* [Task to carry out]: Nothing but the lines below from the first through the one with "# Installation" should appear, printed exactly; please leave pictures out.

[Data entries]
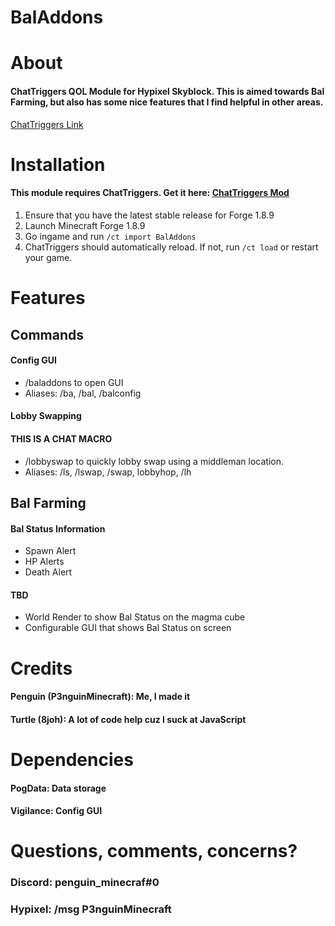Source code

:# BalAddons
# About
#### ChatTriggers QOL Module for Hypixel Skyblock. This is aimed towards Bal Farming, but also has some nice features that I find helpful in other areas. 
[ChatTriggers Link](https://www.chattriggers.com/modules/v/BalAddons)

# Installation
#### This module requires ChatTriggers. Get it here: **[ChatTriggers Mod](https://www.chattriggers.com/)**

1. Ensure that you have the latest stable release for Forge 1.8.9
2. Launch Minecraft Forge 1.8.9
3. Go ingame and run `/ct import BalAddons`
4. ChatTriggers should automatically reload. If not, run `/ct load` or restart your game.

# Features
## Commands

#### Config GUI
- /baladdons to open GUI
- Aliases: /ba, /bal, /balconfig

#### Lobby Swapping
#### THIS IS A CHAT MACRO
- /lobbyswap to quickly lobby swap using a middleman location. 
- Aliases: /ls, /lswap, /swap, lobbyhop, /lh


## Bal Farming
#### Bal Status Information
- Spawn Alert
- HP Alerts
- Death Alert


#### TBD
- World Render to show Bal Status on the magma cube
- Configurable GUI that shows Bal Status on screen

# Credits
#### Penguin (P3nguinMinecraft): Me, I made it
#### Turtle (8joh): A lot of code help cuz I suck at JavaScript

# Dependencies
#### PogData: Data storage
#### Vigilance: Config GUI

# Questions, comments, concerns?
### Discord: penguin_minecraf#0
### Hypixel: /msg P3nguinMinecraft
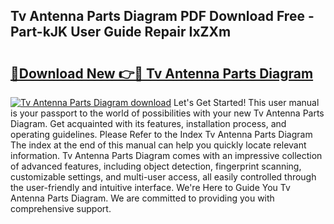 ## Tv Antenna Parts Diagram PDF Download Free - Part-kJK User Guide Repair IxZXm

# <h2><a href="http://dfmweo6.blite.top/?on=Tv+Antenna+Parts+Diagram">🔗Download New 👉🔴 Tv Antenna Parts Diagram</a></h2>

[![Tv Antenna Parts Diagram download](https://i.imgur.com/lujVjoI.png)](http://dfmweo6.blite.top/?on=Tv+Antenna+Parts+Diagram)
Let's Get Started! This user manual is your passport to the world of possibilities with your new Tv Antenna Parts Diagram. Get acquainted with its features, installation process, and operating guidelines. Please Refer to the Index Tv Antenna Parts Diagram The index at the end of this manual can help you quickly locate relevant information. Tv Antenna Parts Diagram comes with an impressive collection of advanced features, including object detection, fingerprint scanning, customizable settings, and multi-user access, all easily controlled through the user-friendly and intuitive interface. We're Here to Guide You Tv Antenna Parts Diagram. We are committed to providing you with comprehensive support.
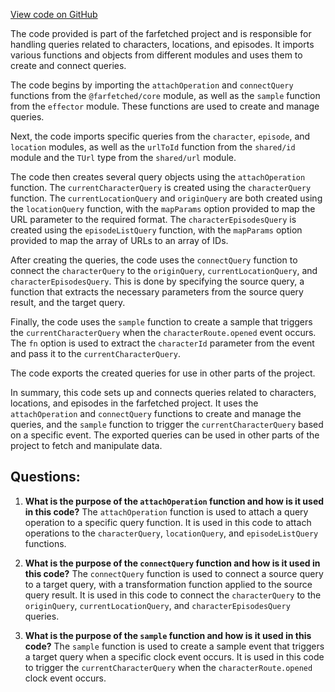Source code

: [View code on GitHub](https://github.com/igorkamyshev/farfetched/apps/showcase/solid-real-world-rick-morty/src/pages/character/model.ts)

The code provided is part of the farfetched project and is responsible for handling queries related to characters, locations, and episodes. It imports various functions and objects from different modules and uses them to create and connect queries.

The code begins by importing the `attachOperation` and `connectQuery` functions from the `@farfetched/core` module, as well as the `sample` function from the `effector` module. These functions are used to create and manage queries.

Next, the code imports specific queries from the `character`, `episode`, and `location` modules, as well as the `urlToId` function from the `shared/id` module and the `TUrl` type from the `shared/url` module.

The code then creates several query objects using the `attachOperation` function. The `currentCharacterQuery` is created using the `characterQuery` function. The `currentLocationQuery` and `originQuery` are both created using the `locationQuery` function, with the `mapParams` option provided to map the URL parameter to the required format. The `characterEpisodesQuery` is created using the `episodeListQuery` function, with the `mapParams` option provided to map the array of URLs to an array of IDs.

After creating the queries, the code uses the `connectQuery` function to connect the `characterQuery` to the `originQuery`, `currentLocationQuery`, and `characterEpisodesQuery`. This is done by specifying the source query, a function that extracts the necessary parameters from the source query result, and the target query.

Finally, the code uses the `sample` function to create a sample that triggers the `currentCharacterQuery` when the `characterRoute.opened` event occurs. The `fn` option is used to extract the `characterId` parameter from the event and pass it to the `currentCharacterQuery`.

The code exports the created queries for use in other parts of the project.

In summary, this code sets up and connects queries related to characters, locations, and episodes in the farfetched project. It uses the `attachOperation` and `connectQuery` functions to create and manage the queries, and the `sample` function to trigger the `currentCharacterQuery` based on a specific event. The exported queries can be used in other parts of the project to fetch and manipulate data.
## Questions: 
 1. **What is the purpose of the `attachOperation` function and how is it used in this code?**
The `attachOperation` function is used to attach a query operation to a specific query function. It is used in this code to attach operations to the `characterQuery`, `locationQuery`, and `episodeListQuery` functions.

2. **What is the purpose of the `connectQuery` function and how is it used in this code?**
The `connectQuery` function is used to connect a source query to a target query, with a transformation function applied to the source query result. It is used in this code to connect the `characterQuery` to the `originQuery`, `currentLocationQuery`, and `characterEpisodesQuery` queries.

3. **What is the purpose of the `sample` function and how is it used in this code?**
The `sample` function is used to create a sample event that triggers a target query when a specific clock event occurs. It is used in this code to trigger the `currentCharacterQuery` when the `characterRoute.opened` clock event occurs.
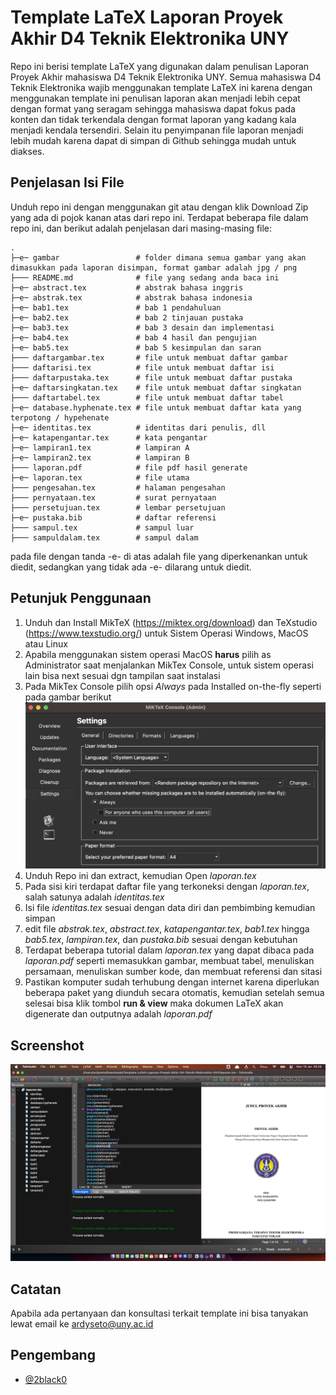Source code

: 
# Template LaTeX Laporan Proyek Akhir D4 Teknik Elektronika UNY

Repo ini berisi template LaTeX yang digunakan dalam penulisan Laporan Proyek Akhir mahasiswa D4 Teknik Elektronika UNY. Semua mahasiswa D4 Teknik Elektronika wajib menggunakan template LaTeX ini karena dengan menggunakan template ini penulisan laporan akan menjadi lebih cepat dengan format yang seragam sehingga mahasiswa dapat fokus pada konten dan tidak terkendala dengan format laporan yang kadang kala menjadi kendala tersendiri. Selain itu penyimpanan file laporan menjadi lebih mudah karena dapat di simpan di Github sehingga mudah untuk diakses.

## Penjelasan Isi File

Unduh repo ini dengan menggunakan git atau dengan klik Download Zip yang ada di pojok kanan atas dari repo ini. Terdapat beberapa file dalam repo ini, dan berikut adalah penjelasan dari masing-masing file:

    .
    ├─e─ gambar                 # folder dimana semua gambar yang akan dimasukkan pada laporan disimpan, format gambar adalah jpg / png
    ├─── README.md              # file yang sedang anda baca ini
    ├─e─ abstract.tex           # abstrak bahasa inggris
    ├─e─ abstrak.tex            # abstrak bahasa indonesia
    ├─e─ bab1.tex               # bab 1 pendahuluan
    ├─e─ bab2.tex               # bab 2 tinjauan pustaka
    ├─e─ bab3.tex               # bab 3 desain dan implementasi
    ├─e─ bab4.tex               # bab 4 hasil dan pengujian
    ├─e─ bab5.tex               # bab 5 kesimpulan dan saran
    ├─── daftargambar.tex       # file untuk membuat daftar gambar
    ├─── daftarisi.tex          # file untuk membuat daftar isi
    ├─── daftarpustaka.tex      # file untuk membuat daftar pustaka
    ├─e─ daftarsingkatan.tex    # file untuk membuat daftar singkatan
    ├─── daftartabel.tex        # file untuk membuat daftar tabel
    ├─e─ database.hyphenate.tex # file untuk membuat daftar kata yang terpotong / hypehenate
    ├─e─ identitas.tex          # identitas dari penulis, dll
    ├─e─ katapengantar.tex      # kata pengantar
    ├─e─ lampiran1.tex          # lampiran A
    ├─e─ lampiran2.tex          # lampiran B
    ├─── laporan.pdf            # file pdf hasil generate
    ├─e─ laporan.tex            # file utama
    ├─── pengesahan.tex         # halaman pengesahan
    ├─── pernyataan.tex         # surat pernyataan
    ├─── persetujuan.tex        # lembar persetujuan
    ├─e─ pustaka.bib            # daftar referensi
    ├─── sampul.tex             # sampul luar
    ├─── sampuldalam.tex        # sampul dalam

pada file dengan tanda -e- di atas adalah file yang diperkenankan untuk diedit, sedangkan yang tidak ada -e- dilarang untuk diedit.

## Petunjuk Penggunaan
1. Unduh dan Install MikTeX (https://miktex.org/download) dan TeXstudio (https://www.texstudio.org/) untuk Sistem Operasi Windows, MacOS atau Linux
2. Apabila menggunakan sistem operasi MacOS **harus** pilih as Administrator saat menjalankan MikTex Console, untuk sistem operasi lain bisa next sesuai dgn tampilan saat instalasi
3. Pada MikTex Console pilih opsi _Always_ pada Installed on-the-fly seperti pada gambar berikut
![MikTeX Setup](gambar/screenshot-miktex.png "MikTeX Setup")
3. Unduh Repo ini dan extract, kemudian Open _laporan.tex_
4. Pada sisi kiri terdapat daftar file yang terkoneksi dengan _laporan.tex_, salah satunya adalah _identitas.tex_
5. Isi file _identitas.tex_ sesuai dengan data diri dan pembimbing kemudian simpan
6. edit file _abstrak.tex_, _abstract.tex_, _katapengantar.tex_, _bab1.tex_ hingga _bab5.tex_, _lampiran.tex_, dan _pustaka.bib_ sesuai dengan kebutuhan
7. Terdapat beberapa tutorial dalam _laporan.tex_ yang dapat dibaca pada _laporan.pdf_ seperti memasukkan gambar, membuat tabel, menuliskan persamaan, menuliskan sumber kode, dan membuat referensi dan sitasi
7. Pastikan komputer sudah terhubung dengan internet karena diperlukan beberapa paket yang diunduh secara otomatis, kemudian setelah semua selesai bisa klik tombol **run & view** maka dokumen LaTeX akan digenerate dan outputnya adalah _laporan.pdf_

## Screenshot
![TexStudio on MacOS](gambar/screenshot-texstudio.png "TexStudio on MacOS")

## Catatan
Apabila ada pertanyaan dan konsultasi terkait template ini bisa tanyakan lewat email ke ardyseto@uny.ac.id

## Pengembang

- [@2black0](https://www.github.com/2black0)

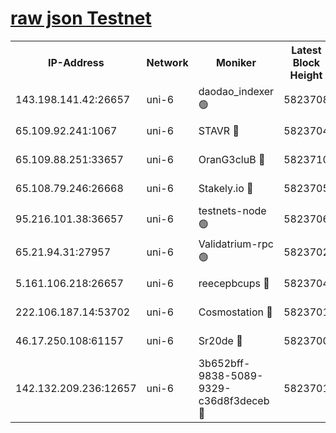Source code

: [raw json Testnet](https://rpc-check.junot.stavr.tech/junot/rpc-junot-result.json)
=


<table><tr><th>IP-Address</th><th>Network</th><th>Moniker</th><th>Latest Block Height</th><th>Earliest Block Height</th><th>Catching Up</th><th>Tx Index</th><th>Voting Power</th><th>Scan Time</th></tr><tr><td>143.198.141.42:26657</td><td>uni-6</td><td>daodao_indexer 🟢</td><td>5823708</td><td>1</td><td>False</td><td>off</td><td>0</td><td>2023-12-06T06:55:29.676375497UTC</td></tr><tr><td>65.109.92.241:1067</td><td>uni-6</td><td>STAVR 🔴</td><td>5823704</td><td>1138541</td><td>False</td><td>on</td><td>6042</td><td>2023-12-06T06:55:19.126549744UTC</td></tr><tr><td>65.109.88.251:33657</td><td>uni-6</td><td>OranG3cluB 🔴</td><td>5823710</td><td>1138541</td><td>False</td><td>on</td><td>11</td><td>2023-12-06T06:55:34.172200050UTC</td></tr><tr><td>65.108.79.246:26668</td><td>uni-6</td><td>Stakely.io 🔴</td><td>5823705</td><td>1570872</td><td>False</td><td>on</td><td>1192034</td><td>2023-12-06T06:55:20.253310222UTC</td></tr><tr><td>95.216.101.38:36657</td><td>uni-6</td><td>testnets-node 🟢</td><td>5823706</td><td>1615130</td><td>False</td><td>on</td><td>0</td><td>2023-12-06T06:55:22.629443149UTC</td></tr><tr><td>65.21.94.31:27957</td><td>uni-6</td><td>Validatrium-rpc 🟢</td><td>5823702</td><td>2943363</td><td>False</td><td>on</td><td>0</td><td>2023-12-06T06:55:14.658045646UTC</td></tr><tr><td>5.161.106.218:26657</td><td>uni-6</td><td>reecepbcups 🔴</td><td>5823704</td><td>4468422</td><td>False</td><td>on</td><td>105015</td><td>2023-12-06T06:55:19.827252763UTC</td></tr><tr><td>222.106.187.14:53702</td><td>uni-6</td><td>Cosmostation 🔴</td><td>5823701</td><td>5344501</td><td>False</td><td>on</td><td>110003</td><td>2023-12-06T06:55:12.313055499UTC</td></tr><tr><td>46.17.250.108:61157</td><td>uni-6</td><td>Sr20de 🔴</td><td>5823700</td><td>5727371</td><td>False</td><td>on</td><td>28</td><td>2023-12-06T06:55:06.721008311UTC</td></tr><tr><td>142.132.209.236:12657</td><td>uni-6</td><td>3b652bff-9838-5089-9329-c36d8f3deceb 🔴</td><td>5823701</td><td>5821280</td><td>False</td><td>on</td><td>157563</td><td>2023-12-06T06:55:11.124879415UTC</td></tr></table>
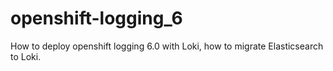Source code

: # openshift-logging_6
How to deploy openshift logging 6.0 with Loki, how to migrate Elasticsearch to Loki. 
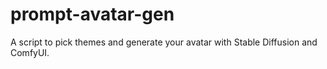 # prompt-avatar-gen
A script to pick themes and generate your avatar with Stable Diffusion and ComfyUI.
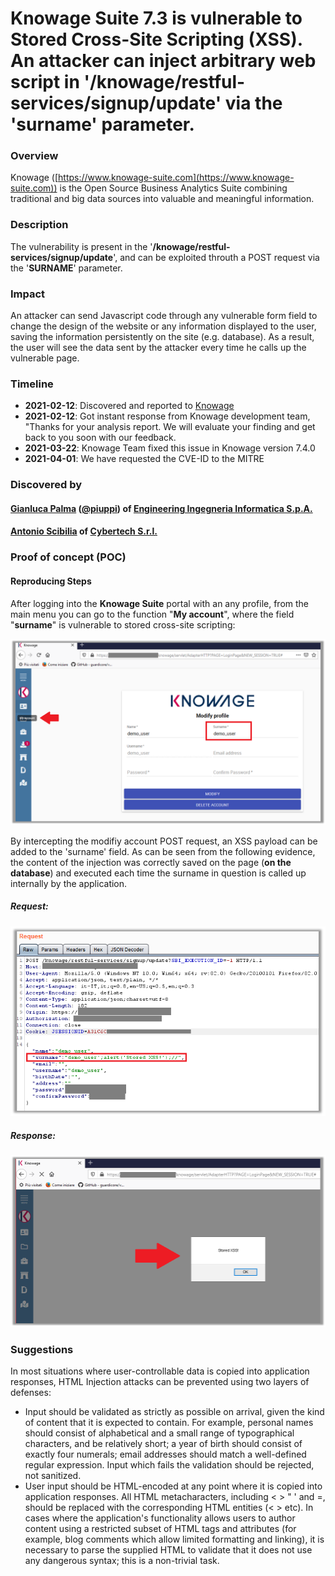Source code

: 
# Knowage Suite 7.3 is vulnerable to Stored Cross-Site Scripting (XSS). An attacker can inject arbitrary web script in '/knowage/restful-services/signup/update' via the 'surname' parameter.

### Overview

Knowage ([https://www.knowage-suite.com](https://www.knowage-suite.com)) is the Open Source Business Analytics Suite combining traditional and big data sources into valuable and meaningful information.

### Description
The vulnerability is present in the '**/knowage/restful-services/signup/update**', and can be exploited throuth a POST request via the '**SURNAME**' parameter.

### Impact
An attacker can send Javascript code through any vulnerable form field to change the design of the website or any information displayed to the user, saving the information persistently on the site (e.g. database). As a result, the user will see the data sent by the attacker every time he calls up the vulnerable page.

### Timeline
- **2021-02-12**: Discovered and reported to [Knowage](https://www.knowage-suite.com)
- **2021-02-12**: Got instant response from Knowage development team, "Thanks for your analysis report. We will evaluate your finding and get back to you soon with our feedback.
- **2021-03-22**: Knowage Team fixed this issue in Knowage version 7.4.0
- **2021-04-01**: We have requested the CVE-ID to the MITRE

### Discovered by

#### [Gianluca Palma](https://www.linkedin.com/in/piuppi/) ([@piuppi](https://twitter.com/piuppi)) of [Engineering Ingegneria Informatica S.p.A.](https://www.eng.it)
#### [Antonio Scibilia](https://www.linkedin.com/in/nynuz/) of [Cybertech S.r.l.](https://cybertech.eu)


### Proof of concept (POC)
#### Reproducing Steps

After logging into the **Knowage Suite** portal with an any profile, from the main menu you can go to the function "**My account**", where the field "**surname**" is vulnerable to stored cross-site scripting:

![Screenshot](images/storedXSS-knowage7-3.png)

By intercepting the modifiy account POST request, an XSS payload can be added to the 'surname' field. As can be seen from the following evidence, the content of the injection was correctly saved on the page (**on the database**) and executed each time the surname in question is called up internally by the application.

##### Request:

![Screenshot](images/storedXSS-knowage7-3_R.png)


##### Response:

![Screenshot](images/storedXSS-knowage7-3_Resp.png)

### Suggestions

In most situations where user-controllable data is copied into application responses, HTML Injection attacks can be prevented using two layers of defenses:
- Input should be validated as strictly as possible on arrival, given the kind of content that it is expected to contain. For example, personal names should consist of alphabetical and a small range of typographical characters, and be relatively short; a year of birth should consist of exactly four numerals; email addresses should match a well-defined regular expression. Input which fails the validation should be rejected, not sanitized.
- User input should be HTML-encoded at any point where it is copied into application responses. All HTML metacharacters, including < > " ' and =, should be replaced with the corresponding HTML entities (&lt; &gt; etc).
In cases where the application's functionality allows users to author content using a restricted subset of HTML tags and attributes (for example, blog comments which allow limited formatting and linking), it is necessary to parse the supplied HTML to validate that it does not use any dangerous syntax; this is a non-trivial task.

* [Answer section]:
Source code

:# BalAddons
# About
#### ChatTriggers QOL Module for Hypixel Skyblock. This is aimed towards Bal Farming, but also has some nice features that I find helpful in other areas. 
[ChatTriggers Link](https://www.chattriggers.com/modules/v/BalAddons)

# Installation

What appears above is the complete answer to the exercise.